What's requested: Global Data & Insights needs help drawing its annual sample of active users! We have a 2-step request: provide the number of active editors meeting each home-wiki/editing-activity bin, then pull a sample of active users (the # for each bin can be provided after we have the # of active editors, we'll need this data to calculate the sample size). I'll include more detail below.
Why it's requested: So that we can continue to monitor community health and demographics with the Community Insights survey.
When it's requested: We would like to have the final sample available by August 14.
Other helpful information:
The previous years' requests and code are accessible here and here.
As with previous editions, the 2019 CE Insights survey will need help selecting a sample of currently active contributors.
We will need the following:
- Population count of active editors by edit bin and home wiki (an example of the breakout from 2019 is here)
- The population count includes users who were active editors in at least 2 of the past 3 months: registered, non-bot editors with at least 5 content edits across all Wikimedia content projects.
- Home wiki is defined as the project where the user has made the most edits during the past year.
- The five edit bins are [10, 30) [30, 150) [150, 600) [600, 1200) and [1200, 2500000)
- Home wiki categories are mostly the same as 2019 with a few changes bolded below:
- arwiki
- asia_wps (the following language projects should be moved from asia_wps to sasia_wps: as, bh, bn, dty, kn, mr, ne, or, pnb, ps, sat, sa, sd, si, tcy, te)
- cee_wps
- commons
- dewiki
- enwiki
- eswiki
- frwiki
- itwiki
- jawiki
- kowiki
- malay_wps
- meaf_wps
- metawiki (this is a new home wiki category)
- nlwiki
- other
- ptwiki
- ruwiki
- sasia_wps (the following language projects should be moved from asia_wps to sasia_wps: as, bh, bn, dty, kn, mr, ne, or, pnb, ps, sat, sa, sd, si, tcy, te)
- viwiki
- weur_wps
- wikidata
- zhwiki
- pedashboardusers
- With the population data, we can quickly calculate the number of users we'll need to sample. We'll then need users pulled for the sample. This year we can provide the number needed for each combination of home-wiki/editing-activity. The other criteria will be to include only users who (1) have provided an email address, and (2) have EmailThisUser enabled.

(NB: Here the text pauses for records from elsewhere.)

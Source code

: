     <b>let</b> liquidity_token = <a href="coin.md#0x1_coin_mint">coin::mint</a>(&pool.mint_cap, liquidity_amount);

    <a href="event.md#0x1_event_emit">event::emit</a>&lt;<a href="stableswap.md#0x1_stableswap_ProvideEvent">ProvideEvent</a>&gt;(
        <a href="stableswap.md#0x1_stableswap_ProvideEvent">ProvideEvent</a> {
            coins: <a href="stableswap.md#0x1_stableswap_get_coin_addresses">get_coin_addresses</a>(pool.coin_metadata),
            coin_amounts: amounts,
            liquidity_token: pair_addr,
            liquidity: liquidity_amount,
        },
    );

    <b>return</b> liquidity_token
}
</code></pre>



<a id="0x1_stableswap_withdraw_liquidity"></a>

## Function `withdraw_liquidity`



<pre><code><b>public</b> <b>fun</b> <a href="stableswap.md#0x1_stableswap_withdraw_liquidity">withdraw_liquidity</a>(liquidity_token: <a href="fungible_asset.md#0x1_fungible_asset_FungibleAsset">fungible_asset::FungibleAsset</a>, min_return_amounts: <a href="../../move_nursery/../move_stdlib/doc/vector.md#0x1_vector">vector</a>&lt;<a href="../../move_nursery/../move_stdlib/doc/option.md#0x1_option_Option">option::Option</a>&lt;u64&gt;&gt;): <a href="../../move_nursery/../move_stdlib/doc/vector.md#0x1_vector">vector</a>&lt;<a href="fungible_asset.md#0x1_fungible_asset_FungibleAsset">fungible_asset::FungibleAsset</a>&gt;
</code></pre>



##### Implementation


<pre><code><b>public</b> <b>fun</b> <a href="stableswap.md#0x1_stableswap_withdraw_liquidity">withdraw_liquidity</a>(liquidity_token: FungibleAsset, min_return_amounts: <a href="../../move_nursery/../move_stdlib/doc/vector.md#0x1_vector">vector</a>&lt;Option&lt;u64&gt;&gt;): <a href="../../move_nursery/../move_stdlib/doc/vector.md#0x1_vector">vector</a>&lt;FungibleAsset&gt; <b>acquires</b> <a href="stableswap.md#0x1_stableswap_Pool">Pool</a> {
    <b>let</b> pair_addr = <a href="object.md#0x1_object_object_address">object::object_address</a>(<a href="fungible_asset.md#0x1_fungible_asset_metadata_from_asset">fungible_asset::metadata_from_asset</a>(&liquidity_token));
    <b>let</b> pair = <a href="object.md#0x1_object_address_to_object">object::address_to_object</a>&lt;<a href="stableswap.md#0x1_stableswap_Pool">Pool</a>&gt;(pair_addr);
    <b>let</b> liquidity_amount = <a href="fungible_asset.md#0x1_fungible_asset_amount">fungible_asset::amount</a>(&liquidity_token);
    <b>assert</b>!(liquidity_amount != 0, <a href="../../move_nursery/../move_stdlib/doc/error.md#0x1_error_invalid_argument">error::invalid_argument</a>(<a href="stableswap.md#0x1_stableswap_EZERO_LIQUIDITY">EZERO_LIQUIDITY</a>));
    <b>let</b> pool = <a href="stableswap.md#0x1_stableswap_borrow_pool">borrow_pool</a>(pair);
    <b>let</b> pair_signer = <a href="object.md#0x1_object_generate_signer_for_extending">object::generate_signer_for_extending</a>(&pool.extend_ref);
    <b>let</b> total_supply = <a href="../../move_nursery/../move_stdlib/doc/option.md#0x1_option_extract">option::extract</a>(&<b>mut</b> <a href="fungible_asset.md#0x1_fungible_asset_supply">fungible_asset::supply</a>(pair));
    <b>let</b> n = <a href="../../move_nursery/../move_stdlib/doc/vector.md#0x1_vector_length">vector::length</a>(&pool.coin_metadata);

- Use the combination of the "2019 contributor opt-outs" tab from this spreadsheet and the "Dashboard Leaders by home wiki 2018-2019" tab of this spreadsheet) as our opt-out list.
- Add the Programs and Events Dashboard users and email if available (from the "Dashboard Leaders by home wiki 2018-2019" tab of this spreadsheet) to sample table. Project group stratum labeled pe_dashboard_users.
- Use a fixed seed value for the sampling (e.g. the random_state parameter of pandas.DataFrame.sample()) so that, if necessary, we can re-run it with changes while still selecting the same users
- Run the code to provide the users sampled for each stratum
- Look up each user's registered email address (this will require using the MediaWiki replicas; email addresses are available both centrally in the centralauth.globaluser table and locally in each wiki's user table, but it's not clear if one of those places is more reliable or more up to date)
- Provide Global Data & Insights with a list of the sampled users, with the following data for each:
- user name
- home wiki
- registered email address (note this makes the dataset [sensitive])
- email verification date if found
- edit count stratum
- wiki stratum
Thank you! Please let us know if there's any other info you need.